Moving into un-knowing without anything is actually the truth of our lives.

This unacceptable truth is what we evade with our brilliant and colourful imaginations. I think that this is the acceptance that the Buddha speaks of – not a resignation to fate as it is often misunderstood but the acceptance of the way things are, or as Suzuki put it "things as it is."

We call a conglomeration of ideas, memories of our pasts, our sense of self, of our perceived relationships to others, of our jobs and status, our likes and dislikes - we call this our personalities and the movement of this entity through space and time we call our lives.

Buddhists notice that this is not in fact our lives, this is only a conglomeration of ideas which are always relative and subject to change, to revolution in fact.

What is not subject to change, not subject to division and always undeniably our lives is the instant in which we experience our lives.

Because we construct this multi-faceted elaborate illusion of our lives, we also secretly can imagine that we are living a false life but our real life can never be false no matter what we think about it. I think this creeping sense of falseness that people often feel is very healthy - it is the truth creeping out that this crooked and teetering edifice of thought may be based on very shallow foundations. It is the deep knowledge that the lives they have constructed are somehow insubstantial and unreal.

It's a bit like vertigo to notice the truth of this initially, that the carefully rationalised and constantly elaborated, safe and knowable planes of our life are just that, constructed. But then, the question remains, there is something happening here and now and only here and now but what is it?

The kesa that we wear as Buddhists is the opposite of the escapism of the constructed life, of the hard carapace of ideation we can cocoon ourselves in. It is the antithesis of a costume. It reveals us as real and true to all and all that is real and true to us.

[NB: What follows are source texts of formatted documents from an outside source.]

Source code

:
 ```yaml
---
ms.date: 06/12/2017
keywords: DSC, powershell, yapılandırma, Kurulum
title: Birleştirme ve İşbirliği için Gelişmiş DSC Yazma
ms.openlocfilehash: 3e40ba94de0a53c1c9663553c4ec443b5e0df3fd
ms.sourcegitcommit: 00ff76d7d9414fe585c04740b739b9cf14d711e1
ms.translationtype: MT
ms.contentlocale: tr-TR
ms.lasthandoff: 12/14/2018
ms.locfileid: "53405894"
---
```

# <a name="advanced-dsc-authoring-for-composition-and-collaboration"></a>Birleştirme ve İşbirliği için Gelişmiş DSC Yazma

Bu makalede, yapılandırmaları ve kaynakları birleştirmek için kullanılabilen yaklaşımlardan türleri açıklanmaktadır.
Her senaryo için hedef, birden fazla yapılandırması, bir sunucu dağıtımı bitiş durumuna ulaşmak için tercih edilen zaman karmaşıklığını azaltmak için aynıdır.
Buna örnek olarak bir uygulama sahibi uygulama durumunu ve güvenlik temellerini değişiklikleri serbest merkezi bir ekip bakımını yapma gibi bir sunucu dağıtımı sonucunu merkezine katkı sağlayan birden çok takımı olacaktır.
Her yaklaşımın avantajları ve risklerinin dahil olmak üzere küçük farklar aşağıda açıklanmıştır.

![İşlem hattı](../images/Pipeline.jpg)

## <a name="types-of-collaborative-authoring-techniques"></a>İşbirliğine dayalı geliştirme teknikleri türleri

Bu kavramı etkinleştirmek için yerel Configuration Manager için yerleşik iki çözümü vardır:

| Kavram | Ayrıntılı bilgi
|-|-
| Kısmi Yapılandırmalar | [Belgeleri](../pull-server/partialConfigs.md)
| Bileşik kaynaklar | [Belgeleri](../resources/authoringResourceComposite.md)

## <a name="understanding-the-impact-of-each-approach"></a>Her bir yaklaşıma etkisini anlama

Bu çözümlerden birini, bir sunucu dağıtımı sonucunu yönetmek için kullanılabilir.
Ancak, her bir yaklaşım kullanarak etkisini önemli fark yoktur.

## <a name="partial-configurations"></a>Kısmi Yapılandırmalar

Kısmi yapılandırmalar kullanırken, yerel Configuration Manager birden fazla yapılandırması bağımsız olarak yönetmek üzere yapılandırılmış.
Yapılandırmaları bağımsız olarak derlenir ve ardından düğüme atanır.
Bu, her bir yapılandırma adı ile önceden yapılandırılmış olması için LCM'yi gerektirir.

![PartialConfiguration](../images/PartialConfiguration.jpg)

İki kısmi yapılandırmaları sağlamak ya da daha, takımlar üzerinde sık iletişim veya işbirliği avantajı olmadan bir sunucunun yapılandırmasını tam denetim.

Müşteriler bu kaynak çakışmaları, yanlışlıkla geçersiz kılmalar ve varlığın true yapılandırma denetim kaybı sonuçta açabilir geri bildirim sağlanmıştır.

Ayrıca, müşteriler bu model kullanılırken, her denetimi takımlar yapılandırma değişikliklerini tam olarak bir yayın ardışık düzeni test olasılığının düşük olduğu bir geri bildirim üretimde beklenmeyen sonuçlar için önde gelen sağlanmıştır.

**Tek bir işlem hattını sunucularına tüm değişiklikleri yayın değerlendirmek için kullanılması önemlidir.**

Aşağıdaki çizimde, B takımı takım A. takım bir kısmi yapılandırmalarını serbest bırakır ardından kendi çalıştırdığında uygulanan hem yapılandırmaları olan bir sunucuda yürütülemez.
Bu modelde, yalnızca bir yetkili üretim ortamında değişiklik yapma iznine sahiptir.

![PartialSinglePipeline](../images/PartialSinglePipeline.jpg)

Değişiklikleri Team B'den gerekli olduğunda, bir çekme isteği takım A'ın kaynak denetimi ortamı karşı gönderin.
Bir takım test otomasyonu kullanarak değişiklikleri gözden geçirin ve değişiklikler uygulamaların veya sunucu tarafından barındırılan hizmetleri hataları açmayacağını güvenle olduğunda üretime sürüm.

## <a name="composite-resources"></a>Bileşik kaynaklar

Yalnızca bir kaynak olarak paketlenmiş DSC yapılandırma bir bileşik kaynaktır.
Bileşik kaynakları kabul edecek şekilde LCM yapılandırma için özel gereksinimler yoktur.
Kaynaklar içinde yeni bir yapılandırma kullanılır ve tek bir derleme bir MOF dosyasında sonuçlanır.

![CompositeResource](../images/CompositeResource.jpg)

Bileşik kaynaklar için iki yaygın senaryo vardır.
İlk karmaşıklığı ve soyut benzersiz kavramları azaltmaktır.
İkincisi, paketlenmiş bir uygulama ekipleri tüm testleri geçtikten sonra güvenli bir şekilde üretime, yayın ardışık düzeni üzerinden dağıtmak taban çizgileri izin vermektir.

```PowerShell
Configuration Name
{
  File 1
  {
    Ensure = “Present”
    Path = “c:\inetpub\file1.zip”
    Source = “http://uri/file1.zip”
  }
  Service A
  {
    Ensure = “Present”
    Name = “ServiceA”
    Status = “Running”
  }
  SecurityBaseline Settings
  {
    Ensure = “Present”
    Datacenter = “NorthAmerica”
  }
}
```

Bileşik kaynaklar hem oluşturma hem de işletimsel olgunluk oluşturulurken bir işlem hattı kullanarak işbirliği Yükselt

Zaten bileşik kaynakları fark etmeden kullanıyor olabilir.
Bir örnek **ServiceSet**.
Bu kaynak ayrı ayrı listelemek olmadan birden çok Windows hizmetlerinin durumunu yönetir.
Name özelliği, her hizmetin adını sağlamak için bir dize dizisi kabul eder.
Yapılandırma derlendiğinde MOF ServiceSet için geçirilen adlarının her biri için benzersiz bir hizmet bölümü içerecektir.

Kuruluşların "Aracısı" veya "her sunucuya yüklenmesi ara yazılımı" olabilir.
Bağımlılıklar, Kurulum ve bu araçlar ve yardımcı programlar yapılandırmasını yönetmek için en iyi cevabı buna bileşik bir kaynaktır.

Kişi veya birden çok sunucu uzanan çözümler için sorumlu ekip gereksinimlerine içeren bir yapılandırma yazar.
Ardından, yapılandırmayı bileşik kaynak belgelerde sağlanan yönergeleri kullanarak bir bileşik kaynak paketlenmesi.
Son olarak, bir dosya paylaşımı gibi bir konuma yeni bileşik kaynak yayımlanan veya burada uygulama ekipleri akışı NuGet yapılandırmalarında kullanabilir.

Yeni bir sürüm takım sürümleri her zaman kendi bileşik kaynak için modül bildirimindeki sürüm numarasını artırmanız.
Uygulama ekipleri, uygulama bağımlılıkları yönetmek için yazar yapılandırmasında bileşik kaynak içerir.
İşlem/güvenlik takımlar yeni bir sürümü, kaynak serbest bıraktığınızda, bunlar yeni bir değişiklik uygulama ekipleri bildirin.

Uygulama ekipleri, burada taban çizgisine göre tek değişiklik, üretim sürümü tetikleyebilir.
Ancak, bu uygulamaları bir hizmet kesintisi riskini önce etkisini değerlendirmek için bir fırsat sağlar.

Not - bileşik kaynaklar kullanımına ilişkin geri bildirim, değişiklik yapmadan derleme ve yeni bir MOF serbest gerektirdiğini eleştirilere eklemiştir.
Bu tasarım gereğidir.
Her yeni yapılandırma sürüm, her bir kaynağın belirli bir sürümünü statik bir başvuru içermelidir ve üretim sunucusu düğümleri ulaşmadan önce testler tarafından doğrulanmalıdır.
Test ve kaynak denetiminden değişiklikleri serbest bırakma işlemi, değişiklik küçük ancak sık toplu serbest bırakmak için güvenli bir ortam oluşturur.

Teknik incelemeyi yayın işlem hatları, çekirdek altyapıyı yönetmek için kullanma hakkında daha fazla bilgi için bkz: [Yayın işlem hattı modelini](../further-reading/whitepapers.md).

Simply sitting still the revolutions of will cease - something indescribable remains - something which we do not habitually notice, hidden as we are inside our shells - but which is always present - It is always present.

Both one thing and many, both thought and non-thought, created and uncreated, real and unreal are contained within it. Master Dogen’s ‘One Bright Pearl.’

Some imagine this un-creation to be a dissolution of knowledge, a kind of negation of the driving force that we feel is the engine of life.

Some call Buddhism like this - nihilism - a belief in nothingness.

But this is the voice of the constructed self - it tells us that we must hold on to our opinions, our sense of self, of others, of our place in the universe or there will be only the terrifying vastness, the absence of meaning….Godlessness.

Conversely, when we throw everything away for nothing, we discover that our original lives have already filled our hands. Our true lives were always waiting to be inherited. We discover that the expansive vastness of the eternal present was always our home.

This original state leaves us completely free in the instant of the present.

This instantaneous awareness, this lack of creation is called enlightenment.

Uncreated, we were/are/will be and beyond each of those temporal constraints.

Being without - conscious, only that.